The Game Isn’t Rigged – A High Holidays Sermon

So what does this mean, this Judaism beyond God that is the hallmark of Humanistic Judaism? It means we combine our Jewish resources and our human resources in approaching the world. We recognize that we have authority, and we stand today with nearly three-thousand years of resources that we can draw upon to find models on how to face the world. We may be afraid, but we can have courage because we tread paths our ancestors have walked. We have the benefit of hindsight, so that rather than apologizing for the past, we can freely acknowledge where we have come from and how to do better.

We do the hard work needed to live lives of integrity, to insist on honesty when it’s convenient to do otherwise—even if the only thing we change is ourselves, because we are not rigged.

The game is not rigged. Our past tells us this, and our future demands that we remember it.

But we need to remember that it is not rigged for either the good or the bad. There are no shadowy forces pulling the strings. There are only people.

Martin Luther King, Jr., spoke of the long arc of history that bends toward Justice. Toward or away from justice, the arc bends only when people act—or when they fail to do so. Jewish history provides us with innumerable reminders that the long arc bends only when people bend it.

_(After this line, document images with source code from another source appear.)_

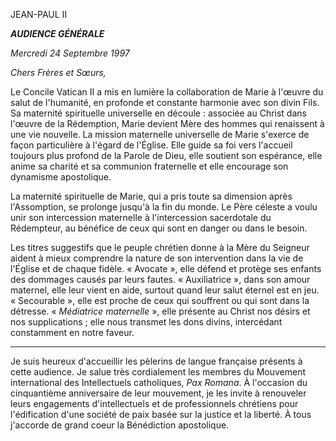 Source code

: JEAN-PAUL II

***AUDIENCE GÉNÉRALE***

*Mercredi 24 Septembre 1997*

*Chers Frères et Sœurs,*

Le Concile Vatican II a mis en lumière la collaboration de Marie à l'œuvre du salut de l'humanité, en profonde et constante harmonie avec son divin Fils. Sa maternité spirituelle universelle en découle : associée au Christ dans l'œuvre de la Rédemption, Marie devient Mère des hommes qui renaissent à une vie nouvelle. La mission maternelle universelle de Marie s'exerce de façon particulière à l'égard de l'Église. Elle guide sa foi vers l'accueil toujours plus profond de la Parole de Dieu, elle soutient son espérance, elle anime sa charité et sa communion fraternelle et elle encourage son dynamisme apostolique.

La maternité spirituelle de Marie, qui a pris toute sa dimension après l'Assomption, se prolonge jusqu'à la fin du monde. Le Père céleste a voulu unir son intercession maternelle à l'intercession sacerdotale du Rédempteur, au bénéfice de ceux qui sont en danger ou dans le besoin.

Les titres suggestifs que le peuple chrétien donne à la Mère du Seigneur aident à mieux comprendre la nature de son intervention dans la vie de l'Église et de chaque fidèle. « Avocate », elle défend et protège ses enfants des dommages causés par leurs fautes. « Auxiliatrice », dans son amour maternel, elle leur vient en aide, surtout quand leur salut éternel est en jeu. « Secourable », elle est proche de ceux qui souffrent ou qui sont dans la détresse. « *Médiatrice maternelle* », elle présente au Christ nos désirs et nos supplications ; elle nous transmet les dons divins, intercédant constamment en notre faveur.

* * *

Je suis heureux d'accueillir les pèlerins de langue française présents à cette audience. Je salue très cordialement les membres du Mouvement international des Intellectuels catholiques, *Pax Romana*. À l'occasion du cinquantième anniversaire de leur mouvement, je les invite à renouveler leurs engagements d'intellectuels et de professionnels chrétiens pour l'édification d'une société de paix basée sur la justice et la liberté. À tous j'accorde de grand coeur la Bénédiction apostolique.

The Psalms tell us that the world will rejoice in God’s justice—the heavens will rejoice, the earth will be glad, and the sea and all it contains will roar with delight.

We are Humanistic Jews. Our light is within each of us, and within one another. We know it is human action and human reason that change the world. We know we are diminished when we throw up our hands and stare longingly, waiting for the heavens to answer. The sea and all it contains may roar, but they do so because it is in their nature—not because they wait for justice.

If there will be justice, it will exist because we make it so.

So, this High Holiday season, how do we answer the Chabad rabbi’s question, “Who are you voting for October 3?”

Who are we voting for? We are voting for us. Being here is how we vote. It is we who ensure that the system is not rigged.

Judaism beyond God demands nothing less.

L’shanah Tovah u’M’tukah—may we all have a good and sweet New Year.